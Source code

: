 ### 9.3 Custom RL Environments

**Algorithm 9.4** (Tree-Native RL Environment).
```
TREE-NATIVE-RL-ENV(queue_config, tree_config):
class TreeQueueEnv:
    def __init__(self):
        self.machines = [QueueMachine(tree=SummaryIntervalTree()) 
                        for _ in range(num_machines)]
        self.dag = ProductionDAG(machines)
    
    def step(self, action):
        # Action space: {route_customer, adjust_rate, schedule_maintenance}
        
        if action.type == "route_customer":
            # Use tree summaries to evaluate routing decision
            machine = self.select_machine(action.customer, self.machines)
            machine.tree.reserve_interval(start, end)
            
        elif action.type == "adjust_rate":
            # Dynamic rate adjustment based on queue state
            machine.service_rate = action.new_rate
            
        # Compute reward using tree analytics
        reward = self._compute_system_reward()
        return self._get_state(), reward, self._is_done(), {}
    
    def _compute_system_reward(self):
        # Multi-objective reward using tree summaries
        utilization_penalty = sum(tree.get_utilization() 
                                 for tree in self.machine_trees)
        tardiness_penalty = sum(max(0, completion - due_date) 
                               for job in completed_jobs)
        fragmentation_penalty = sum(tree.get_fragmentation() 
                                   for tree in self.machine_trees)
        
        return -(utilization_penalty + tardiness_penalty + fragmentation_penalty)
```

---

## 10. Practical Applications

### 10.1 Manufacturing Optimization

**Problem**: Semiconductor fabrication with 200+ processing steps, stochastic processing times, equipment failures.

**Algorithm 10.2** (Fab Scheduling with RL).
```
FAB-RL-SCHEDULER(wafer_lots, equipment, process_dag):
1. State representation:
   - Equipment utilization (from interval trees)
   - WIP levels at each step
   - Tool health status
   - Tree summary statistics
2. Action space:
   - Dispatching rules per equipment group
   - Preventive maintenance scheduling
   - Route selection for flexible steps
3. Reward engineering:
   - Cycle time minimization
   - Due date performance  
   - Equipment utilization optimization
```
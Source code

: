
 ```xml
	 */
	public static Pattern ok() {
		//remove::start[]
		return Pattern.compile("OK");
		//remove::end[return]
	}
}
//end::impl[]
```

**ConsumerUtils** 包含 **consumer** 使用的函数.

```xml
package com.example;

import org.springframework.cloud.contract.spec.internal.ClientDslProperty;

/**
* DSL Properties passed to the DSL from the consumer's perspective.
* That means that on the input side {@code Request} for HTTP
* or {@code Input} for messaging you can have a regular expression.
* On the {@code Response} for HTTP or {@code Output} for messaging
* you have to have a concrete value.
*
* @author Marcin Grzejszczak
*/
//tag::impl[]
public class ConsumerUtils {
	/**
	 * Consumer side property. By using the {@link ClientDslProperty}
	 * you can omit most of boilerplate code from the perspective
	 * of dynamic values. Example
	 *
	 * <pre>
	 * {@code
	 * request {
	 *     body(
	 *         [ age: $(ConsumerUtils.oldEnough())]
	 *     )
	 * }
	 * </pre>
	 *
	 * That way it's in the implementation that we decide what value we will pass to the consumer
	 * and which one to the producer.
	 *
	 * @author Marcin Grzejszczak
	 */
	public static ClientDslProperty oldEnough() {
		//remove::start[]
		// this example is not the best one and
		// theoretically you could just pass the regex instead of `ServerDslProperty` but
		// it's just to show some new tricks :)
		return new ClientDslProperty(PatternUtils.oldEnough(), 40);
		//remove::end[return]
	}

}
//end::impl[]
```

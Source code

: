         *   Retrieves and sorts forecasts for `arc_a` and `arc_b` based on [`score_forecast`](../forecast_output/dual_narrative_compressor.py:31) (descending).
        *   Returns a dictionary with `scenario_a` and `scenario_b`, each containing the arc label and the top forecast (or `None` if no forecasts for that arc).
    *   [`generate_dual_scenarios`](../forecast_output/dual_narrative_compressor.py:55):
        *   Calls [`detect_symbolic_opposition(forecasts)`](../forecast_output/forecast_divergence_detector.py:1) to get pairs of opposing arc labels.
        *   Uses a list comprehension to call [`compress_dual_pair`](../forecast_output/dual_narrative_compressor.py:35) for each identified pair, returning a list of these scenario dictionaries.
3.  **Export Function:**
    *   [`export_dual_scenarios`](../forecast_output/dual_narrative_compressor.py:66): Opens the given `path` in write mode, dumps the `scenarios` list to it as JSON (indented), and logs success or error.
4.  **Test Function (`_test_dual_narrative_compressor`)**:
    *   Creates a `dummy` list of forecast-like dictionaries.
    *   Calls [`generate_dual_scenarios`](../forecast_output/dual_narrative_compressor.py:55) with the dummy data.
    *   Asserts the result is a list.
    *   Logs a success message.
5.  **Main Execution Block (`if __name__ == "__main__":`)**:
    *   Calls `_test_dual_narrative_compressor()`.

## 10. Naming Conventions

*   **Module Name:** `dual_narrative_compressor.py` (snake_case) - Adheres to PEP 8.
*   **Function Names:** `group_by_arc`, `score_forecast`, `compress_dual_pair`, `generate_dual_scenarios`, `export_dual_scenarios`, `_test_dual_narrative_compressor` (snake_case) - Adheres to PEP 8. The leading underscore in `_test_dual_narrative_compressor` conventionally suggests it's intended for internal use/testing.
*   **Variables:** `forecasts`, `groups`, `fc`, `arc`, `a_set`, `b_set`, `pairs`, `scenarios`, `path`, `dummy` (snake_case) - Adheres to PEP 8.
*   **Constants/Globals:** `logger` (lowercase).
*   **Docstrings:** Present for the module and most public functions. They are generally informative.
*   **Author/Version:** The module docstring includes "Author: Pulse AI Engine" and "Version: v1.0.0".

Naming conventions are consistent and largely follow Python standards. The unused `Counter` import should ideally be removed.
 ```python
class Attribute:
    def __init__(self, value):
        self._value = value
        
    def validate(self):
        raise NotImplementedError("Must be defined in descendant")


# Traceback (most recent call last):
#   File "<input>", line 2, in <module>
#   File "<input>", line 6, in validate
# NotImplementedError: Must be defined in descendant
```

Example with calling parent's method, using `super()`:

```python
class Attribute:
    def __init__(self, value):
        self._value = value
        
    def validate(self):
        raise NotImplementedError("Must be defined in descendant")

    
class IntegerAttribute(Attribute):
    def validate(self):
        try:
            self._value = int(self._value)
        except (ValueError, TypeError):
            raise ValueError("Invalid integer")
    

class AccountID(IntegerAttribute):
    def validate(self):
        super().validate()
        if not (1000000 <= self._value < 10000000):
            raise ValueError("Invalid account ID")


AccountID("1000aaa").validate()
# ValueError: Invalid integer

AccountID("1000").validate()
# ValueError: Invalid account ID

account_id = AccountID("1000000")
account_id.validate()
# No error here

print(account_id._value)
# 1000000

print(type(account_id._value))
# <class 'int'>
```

════

Task item
From the records above, how many lines include the word "pairs"? Only the number is wanted.

Answer section
2